Cilium BGP Control Plane
BGP Control Plane provides a way for Cilium to advertise routes to connected routers by using the
Border Gateway Protocol (BGP). BGP Control Plane makes Pod networks and/or Services of type
LoadBalancer
reachable from outside the cluster for environments that support BGP. Because BGP
Control Plane does not program the datapath, do not use it to establish reachability within
the cluster.
Usage
Currently a single flag in the Cilium Agent
exists to turn on the BGP Control Plane
feature set.
--enable-bgp-control-plane=true
When set to true
the BGP Control Plane
Controllers
will be instantiated and will begin listening for CiliumBGPPeeringPolicy
events.
CiliumBGPPeeringPolicy CRD
All BGP
peering topology information is carried in a CiliumBGPPeeringPolicy
CRD.
CiliumBGPPeeringPolicy
can be applied to one or more nodes based on its nodeSelector
fields.
A Cilium node may only have a single CiliumBGPPeeringPolicy
apply to it and if more than one does, it will apply no policy at all.
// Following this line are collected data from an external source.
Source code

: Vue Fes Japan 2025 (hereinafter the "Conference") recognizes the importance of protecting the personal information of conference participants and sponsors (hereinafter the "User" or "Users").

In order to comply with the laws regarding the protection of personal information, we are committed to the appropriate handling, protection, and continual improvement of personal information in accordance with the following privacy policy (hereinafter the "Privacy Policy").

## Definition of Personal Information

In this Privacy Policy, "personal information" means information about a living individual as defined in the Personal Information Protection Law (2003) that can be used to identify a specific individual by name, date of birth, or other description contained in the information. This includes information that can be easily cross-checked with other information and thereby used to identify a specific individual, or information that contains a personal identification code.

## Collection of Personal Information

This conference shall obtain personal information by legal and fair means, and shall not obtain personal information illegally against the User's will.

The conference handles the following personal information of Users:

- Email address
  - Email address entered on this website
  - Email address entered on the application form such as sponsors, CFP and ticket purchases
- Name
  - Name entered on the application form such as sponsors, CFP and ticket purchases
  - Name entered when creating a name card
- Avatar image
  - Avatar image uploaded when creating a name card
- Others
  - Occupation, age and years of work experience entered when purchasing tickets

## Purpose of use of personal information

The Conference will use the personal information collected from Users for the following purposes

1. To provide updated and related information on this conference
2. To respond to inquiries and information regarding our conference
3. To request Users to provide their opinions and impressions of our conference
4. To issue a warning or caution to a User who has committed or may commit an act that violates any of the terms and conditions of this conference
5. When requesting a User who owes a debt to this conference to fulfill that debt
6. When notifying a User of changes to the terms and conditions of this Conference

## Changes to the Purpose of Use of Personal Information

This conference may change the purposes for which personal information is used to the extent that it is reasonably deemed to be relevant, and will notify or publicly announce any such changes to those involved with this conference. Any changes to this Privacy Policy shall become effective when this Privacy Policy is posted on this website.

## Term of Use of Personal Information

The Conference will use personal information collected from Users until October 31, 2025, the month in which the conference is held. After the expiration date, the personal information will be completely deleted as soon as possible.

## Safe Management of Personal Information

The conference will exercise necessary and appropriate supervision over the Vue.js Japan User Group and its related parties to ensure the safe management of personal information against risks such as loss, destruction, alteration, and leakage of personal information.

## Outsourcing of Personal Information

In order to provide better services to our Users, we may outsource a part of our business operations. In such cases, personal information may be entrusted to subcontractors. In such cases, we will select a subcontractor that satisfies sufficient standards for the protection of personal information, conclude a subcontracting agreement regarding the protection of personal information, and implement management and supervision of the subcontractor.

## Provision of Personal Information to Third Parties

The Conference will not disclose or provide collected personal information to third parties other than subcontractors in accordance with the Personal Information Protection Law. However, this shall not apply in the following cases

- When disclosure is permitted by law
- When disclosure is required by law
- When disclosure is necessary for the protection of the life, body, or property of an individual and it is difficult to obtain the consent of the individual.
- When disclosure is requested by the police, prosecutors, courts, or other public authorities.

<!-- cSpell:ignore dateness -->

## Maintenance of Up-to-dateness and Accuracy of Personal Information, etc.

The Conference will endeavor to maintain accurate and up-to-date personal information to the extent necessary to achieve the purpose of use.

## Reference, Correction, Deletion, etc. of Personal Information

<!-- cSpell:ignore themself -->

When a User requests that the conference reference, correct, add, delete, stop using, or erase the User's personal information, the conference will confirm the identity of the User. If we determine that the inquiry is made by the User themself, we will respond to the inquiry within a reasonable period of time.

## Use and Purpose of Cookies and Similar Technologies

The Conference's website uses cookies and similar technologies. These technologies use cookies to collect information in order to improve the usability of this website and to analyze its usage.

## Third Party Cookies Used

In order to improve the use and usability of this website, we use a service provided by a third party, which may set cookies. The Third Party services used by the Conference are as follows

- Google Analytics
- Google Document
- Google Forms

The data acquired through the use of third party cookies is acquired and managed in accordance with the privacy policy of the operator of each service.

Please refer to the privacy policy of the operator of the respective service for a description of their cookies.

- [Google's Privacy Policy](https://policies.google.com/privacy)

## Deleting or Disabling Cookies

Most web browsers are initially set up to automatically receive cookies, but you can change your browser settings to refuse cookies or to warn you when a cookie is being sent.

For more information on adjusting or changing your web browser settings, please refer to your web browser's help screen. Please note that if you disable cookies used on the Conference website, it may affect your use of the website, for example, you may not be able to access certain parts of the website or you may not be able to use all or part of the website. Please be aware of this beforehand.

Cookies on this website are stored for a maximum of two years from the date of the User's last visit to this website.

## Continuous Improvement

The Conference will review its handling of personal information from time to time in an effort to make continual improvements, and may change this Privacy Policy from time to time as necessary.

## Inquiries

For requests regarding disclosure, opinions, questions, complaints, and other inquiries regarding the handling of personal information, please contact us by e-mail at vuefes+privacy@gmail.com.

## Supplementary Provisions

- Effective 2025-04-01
Each CiliumBGPPeeringPolicy
defines one or more CiliumBGPVirtualRouter
configurations.
When these CRDs are written or read from the cluster the Controllers
will take notice and perform the necessary actions to drive the BGP Control Plane
to the desired state described by the policy.
The policy in yaml
form is defined below:
apiVersion: "cilium.io/v2alpha1"
kind: CiliumBGPPeeringPolicy
metadata:
name: 01-bgp-peering-policy
spec: # CiliumBGPPeeringPolicySpec
nodeSelector:
matchLabels:
bgp-policy: a
virtualRouters: # []CiliumBGPVirtualRouter
- localASN: 64512
exportPodCIDR: true
neighbors: # []CiliumBGPNeighbor
- peerAddress: 'fc00:f853:ccd:e793::50/128'
peerASN: 64512
eBGPMultihopTTL: 10
connectRetryTimeSeconds: 120
holdTimeSeconds: 90
keepAliveTimeSeconds: 30
gracefulRestart:
enabled: true
restartTimeSeconds: 120
Fields
nodeSelector: Nodes which are selected by this label selector will apply the given policy
virtualRouters: One or more peering configurations outlined below. Each peering configuration can be thought of as a BGP router instance.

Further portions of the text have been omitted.